Page 139 of The Seven Sisters
‘I will always love you,’ she whispered to the stars.
Bel readied herself for bed, then walked over to the writing bureau that sat beneath the window. Given that Gustavo had followed her to Madame Duchaine’s yesterday – albeit it purely out of loving motives, not suspicious ones – Bel knew she couldn’t risk meeting Laurent at his apartment tomorrow. Instead, she would attend an appointment at the dressmaker’s and send Loen as her emissary, carrying with her the letter she would write now . . .
Taking a sheet of notepaper from the drawer and a pen, Bel sat staring out into the starlit night, asking the heavens to help her compose the last words she would ever say to Laurent.
Two hours later, she read the letter through one last time.
Mon chéri,
The very fact that by now you have been handed an envelope by Loen will have told you that I cannot come with you to Paris. Even though my heart breaks as I write this, I know where my duty lies. And I cannot, even for my love of you, shirk it. I only hope and pray that you understand my decision is made purely on this basis, and not out of any lessening of love and desire. I yearn to be with you for all eternity. I sit here looking up at the stars and wish with all my heart we had met at a different moment in time, for I have no doubt that if we had, we would be together now.

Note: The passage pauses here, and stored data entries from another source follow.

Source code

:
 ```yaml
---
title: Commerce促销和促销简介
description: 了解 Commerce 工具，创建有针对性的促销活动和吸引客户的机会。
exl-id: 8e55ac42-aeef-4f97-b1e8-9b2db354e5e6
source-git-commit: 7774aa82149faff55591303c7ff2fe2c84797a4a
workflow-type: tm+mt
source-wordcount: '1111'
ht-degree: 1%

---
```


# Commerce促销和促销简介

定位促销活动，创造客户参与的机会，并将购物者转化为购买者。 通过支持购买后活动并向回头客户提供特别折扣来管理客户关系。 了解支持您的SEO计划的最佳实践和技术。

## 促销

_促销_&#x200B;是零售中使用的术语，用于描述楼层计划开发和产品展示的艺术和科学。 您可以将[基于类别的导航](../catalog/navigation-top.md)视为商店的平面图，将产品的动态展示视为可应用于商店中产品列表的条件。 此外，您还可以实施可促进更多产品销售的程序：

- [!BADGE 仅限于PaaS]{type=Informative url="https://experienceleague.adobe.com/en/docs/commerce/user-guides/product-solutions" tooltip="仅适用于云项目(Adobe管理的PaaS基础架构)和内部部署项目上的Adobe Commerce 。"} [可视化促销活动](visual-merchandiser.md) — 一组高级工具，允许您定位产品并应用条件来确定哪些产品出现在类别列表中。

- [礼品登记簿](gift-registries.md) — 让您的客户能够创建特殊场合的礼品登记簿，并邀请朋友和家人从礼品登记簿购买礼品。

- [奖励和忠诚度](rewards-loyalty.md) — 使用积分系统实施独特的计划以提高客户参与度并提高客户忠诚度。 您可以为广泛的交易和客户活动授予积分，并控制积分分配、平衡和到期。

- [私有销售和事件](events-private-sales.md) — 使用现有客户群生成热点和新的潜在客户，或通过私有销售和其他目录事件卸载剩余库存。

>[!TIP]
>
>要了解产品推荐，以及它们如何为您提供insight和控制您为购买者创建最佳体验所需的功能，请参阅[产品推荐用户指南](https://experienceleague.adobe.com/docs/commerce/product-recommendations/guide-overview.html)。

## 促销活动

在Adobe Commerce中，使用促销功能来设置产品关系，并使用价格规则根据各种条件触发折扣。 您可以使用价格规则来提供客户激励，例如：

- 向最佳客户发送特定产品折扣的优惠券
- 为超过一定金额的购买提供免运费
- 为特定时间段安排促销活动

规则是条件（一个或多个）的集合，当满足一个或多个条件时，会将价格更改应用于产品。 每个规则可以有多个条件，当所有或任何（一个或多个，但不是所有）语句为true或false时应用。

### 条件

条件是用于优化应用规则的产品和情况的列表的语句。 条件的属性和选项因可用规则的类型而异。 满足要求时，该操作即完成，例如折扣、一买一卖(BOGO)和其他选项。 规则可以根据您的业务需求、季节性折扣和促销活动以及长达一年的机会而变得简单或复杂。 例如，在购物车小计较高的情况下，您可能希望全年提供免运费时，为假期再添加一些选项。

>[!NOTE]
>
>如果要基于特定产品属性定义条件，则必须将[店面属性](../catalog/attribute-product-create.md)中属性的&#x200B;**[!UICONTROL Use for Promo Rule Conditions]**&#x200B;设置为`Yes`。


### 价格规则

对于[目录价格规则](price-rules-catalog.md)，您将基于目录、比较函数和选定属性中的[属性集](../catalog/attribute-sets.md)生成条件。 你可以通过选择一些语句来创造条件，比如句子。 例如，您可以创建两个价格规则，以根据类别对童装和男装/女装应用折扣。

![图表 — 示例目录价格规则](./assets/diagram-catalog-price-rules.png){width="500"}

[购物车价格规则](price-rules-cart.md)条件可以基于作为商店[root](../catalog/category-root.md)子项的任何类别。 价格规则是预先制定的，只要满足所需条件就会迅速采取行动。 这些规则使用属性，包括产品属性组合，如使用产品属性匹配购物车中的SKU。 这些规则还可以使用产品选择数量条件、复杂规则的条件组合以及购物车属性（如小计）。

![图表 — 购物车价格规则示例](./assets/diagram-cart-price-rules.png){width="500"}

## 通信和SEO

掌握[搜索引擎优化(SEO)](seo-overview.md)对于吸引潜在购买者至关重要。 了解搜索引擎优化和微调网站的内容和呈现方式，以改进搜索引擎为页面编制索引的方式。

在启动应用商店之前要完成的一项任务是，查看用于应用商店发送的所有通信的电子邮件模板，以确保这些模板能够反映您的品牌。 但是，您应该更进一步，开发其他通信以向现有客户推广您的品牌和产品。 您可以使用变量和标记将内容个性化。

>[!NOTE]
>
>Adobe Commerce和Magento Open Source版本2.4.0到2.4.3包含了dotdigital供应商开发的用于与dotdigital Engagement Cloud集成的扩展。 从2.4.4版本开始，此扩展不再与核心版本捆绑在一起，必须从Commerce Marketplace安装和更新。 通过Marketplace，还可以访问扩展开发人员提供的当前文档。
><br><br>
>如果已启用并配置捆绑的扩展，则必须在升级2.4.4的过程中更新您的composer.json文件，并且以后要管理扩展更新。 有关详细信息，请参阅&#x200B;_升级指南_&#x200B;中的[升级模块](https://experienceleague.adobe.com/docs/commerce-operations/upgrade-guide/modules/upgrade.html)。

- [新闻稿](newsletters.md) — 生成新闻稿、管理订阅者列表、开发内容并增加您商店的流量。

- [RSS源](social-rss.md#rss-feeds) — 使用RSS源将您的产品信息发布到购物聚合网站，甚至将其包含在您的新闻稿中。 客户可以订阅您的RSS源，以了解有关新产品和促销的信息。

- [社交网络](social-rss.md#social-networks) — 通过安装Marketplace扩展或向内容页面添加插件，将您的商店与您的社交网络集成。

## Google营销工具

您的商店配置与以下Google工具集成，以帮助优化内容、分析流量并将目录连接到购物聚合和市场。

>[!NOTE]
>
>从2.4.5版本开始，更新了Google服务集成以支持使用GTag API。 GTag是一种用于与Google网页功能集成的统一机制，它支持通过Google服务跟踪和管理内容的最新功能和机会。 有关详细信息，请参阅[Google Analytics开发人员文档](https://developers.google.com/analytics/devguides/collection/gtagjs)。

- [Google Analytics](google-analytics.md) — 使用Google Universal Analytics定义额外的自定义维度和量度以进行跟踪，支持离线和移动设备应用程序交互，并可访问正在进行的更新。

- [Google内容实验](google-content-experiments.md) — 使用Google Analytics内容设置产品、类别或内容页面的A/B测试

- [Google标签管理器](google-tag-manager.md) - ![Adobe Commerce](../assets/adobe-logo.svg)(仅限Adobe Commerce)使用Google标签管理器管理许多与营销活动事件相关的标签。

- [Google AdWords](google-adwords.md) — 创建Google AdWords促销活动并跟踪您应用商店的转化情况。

But this was not our fate. And I hope you will, just as I must, accept it. Be assured that every day of my life, I will wake thinking of you, praying for you and loving you with all my heart.
My deepest fear is that any love for me you have presently may turn to hate for my betrayal of it. I beg you, Laurent, not to hate me, but to carry what we had in your heart and move on to the future, which I can only hope will eventually bring you happiness and contentment.
Au revoir, mon amour
Your Bel
Bel folded the letter and sealed it in an envelope, putting no name on the front of it for fear of it being discovered. Opening the drawer, she secreted it at the back under a stack of fresh envelopes.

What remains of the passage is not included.